Dann, wie automatisch, spürte er, wie seine schweren Beine auch ohne Entschluss begannen, sich zu bewegen. In eine weiche Wolke aus Ignoranz gewickelt, sah er, wie sein schwacher Körper zu den anderen ging. Zu den Juden, die vergast werden sollten.

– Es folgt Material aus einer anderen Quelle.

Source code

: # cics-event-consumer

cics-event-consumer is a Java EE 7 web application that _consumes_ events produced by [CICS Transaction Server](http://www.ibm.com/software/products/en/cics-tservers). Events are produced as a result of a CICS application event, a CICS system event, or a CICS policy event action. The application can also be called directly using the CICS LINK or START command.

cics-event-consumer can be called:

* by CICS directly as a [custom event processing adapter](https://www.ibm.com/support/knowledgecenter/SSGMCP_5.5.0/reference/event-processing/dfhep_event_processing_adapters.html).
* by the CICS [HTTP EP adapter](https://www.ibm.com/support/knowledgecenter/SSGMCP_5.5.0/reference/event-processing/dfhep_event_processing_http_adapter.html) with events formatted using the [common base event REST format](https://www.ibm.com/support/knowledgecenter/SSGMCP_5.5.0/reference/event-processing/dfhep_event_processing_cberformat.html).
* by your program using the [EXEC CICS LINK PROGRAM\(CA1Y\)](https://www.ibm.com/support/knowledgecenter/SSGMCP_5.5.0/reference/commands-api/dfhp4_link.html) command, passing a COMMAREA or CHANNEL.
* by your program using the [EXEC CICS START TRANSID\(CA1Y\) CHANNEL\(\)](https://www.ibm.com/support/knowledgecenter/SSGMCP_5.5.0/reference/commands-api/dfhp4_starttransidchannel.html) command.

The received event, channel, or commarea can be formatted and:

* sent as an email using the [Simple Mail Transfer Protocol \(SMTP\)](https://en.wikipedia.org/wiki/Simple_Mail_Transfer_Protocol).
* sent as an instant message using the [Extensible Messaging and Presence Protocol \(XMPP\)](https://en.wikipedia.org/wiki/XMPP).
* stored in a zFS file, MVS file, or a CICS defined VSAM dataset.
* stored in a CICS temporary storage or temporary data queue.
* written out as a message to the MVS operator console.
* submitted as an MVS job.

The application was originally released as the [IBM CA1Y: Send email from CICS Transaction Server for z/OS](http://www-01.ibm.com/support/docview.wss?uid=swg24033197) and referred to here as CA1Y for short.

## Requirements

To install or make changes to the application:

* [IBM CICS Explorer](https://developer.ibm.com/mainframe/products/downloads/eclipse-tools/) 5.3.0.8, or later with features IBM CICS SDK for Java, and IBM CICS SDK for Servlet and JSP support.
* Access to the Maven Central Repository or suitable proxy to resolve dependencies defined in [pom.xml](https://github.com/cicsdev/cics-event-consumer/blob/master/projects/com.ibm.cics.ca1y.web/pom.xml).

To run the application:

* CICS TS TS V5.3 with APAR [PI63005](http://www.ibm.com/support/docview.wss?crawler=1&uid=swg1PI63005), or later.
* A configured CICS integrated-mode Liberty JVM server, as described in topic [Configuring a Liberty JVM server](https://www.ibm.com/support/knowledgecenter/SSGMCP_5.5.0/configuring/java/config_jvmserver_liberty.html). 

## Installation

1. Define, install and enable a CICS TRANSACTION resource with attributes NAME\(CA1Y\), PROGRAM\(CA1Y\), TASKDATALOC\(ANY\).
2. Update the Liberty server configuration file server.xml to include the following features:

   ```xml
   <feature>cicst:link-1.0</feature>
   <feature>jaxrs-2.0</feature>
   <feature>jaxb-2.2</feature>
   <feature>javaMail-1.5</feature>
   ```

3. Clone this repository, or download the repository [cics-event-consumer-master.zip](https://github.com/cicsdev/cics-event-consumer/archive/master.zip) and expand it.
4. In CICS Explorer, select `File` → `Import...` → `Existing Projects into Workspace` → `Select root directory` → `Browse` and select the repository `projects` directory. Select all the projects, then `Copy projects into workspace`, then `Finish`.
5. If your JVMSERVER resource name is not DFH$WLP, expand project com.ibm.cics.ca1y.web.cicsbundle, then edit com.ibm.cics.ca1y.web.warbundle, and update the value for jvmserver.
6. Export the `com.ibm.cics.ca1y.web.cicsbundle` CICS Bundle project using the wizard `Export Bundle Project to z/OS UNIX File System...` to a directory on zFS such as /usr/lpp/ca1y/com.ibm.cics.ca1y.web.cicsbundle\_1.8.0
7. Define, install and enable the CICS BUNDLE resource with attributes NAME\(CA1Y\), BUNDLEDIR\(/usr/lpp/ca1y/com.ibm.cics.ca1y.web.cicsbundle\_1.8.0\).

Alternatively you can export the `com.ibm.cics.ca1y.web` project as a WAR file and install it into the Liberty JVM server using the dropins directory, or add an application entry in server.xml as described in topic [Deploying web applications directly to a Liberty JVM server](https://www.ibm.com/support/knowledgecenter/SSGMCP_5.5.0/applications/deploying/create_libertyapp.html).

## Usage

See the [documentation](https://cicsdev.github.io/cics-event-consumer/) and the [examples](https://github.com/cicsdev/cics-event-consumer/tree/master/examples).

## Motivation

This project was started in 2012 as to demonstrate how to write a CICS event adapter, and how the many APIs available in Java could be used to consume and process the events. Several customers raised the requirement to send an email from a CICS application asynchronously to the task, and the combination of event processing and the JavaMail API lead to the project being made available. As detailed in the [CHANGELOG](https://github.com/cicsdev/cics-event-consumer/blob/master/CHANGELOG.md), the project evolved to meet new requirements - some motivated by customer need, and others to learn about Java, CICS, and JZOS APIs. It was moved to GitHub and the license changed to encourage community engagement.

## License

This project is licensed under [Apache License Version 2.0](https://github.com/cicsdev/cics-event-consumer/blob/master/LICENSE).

Ratlos und zitternd standen sie da, während der Morgen graute und die Kälte des Spätwinters sie hilflos frieren ließ. Ob sie wussten, was passieren würde? Walter vermutete es, hatte es immer vermutet, doch er vermochte ihre Gesichter nicht zu lesen.
Traumwandlerisch drehten sie sich um, als die fernen deutschen Stimmen der Bewacher zu vernehmen waren.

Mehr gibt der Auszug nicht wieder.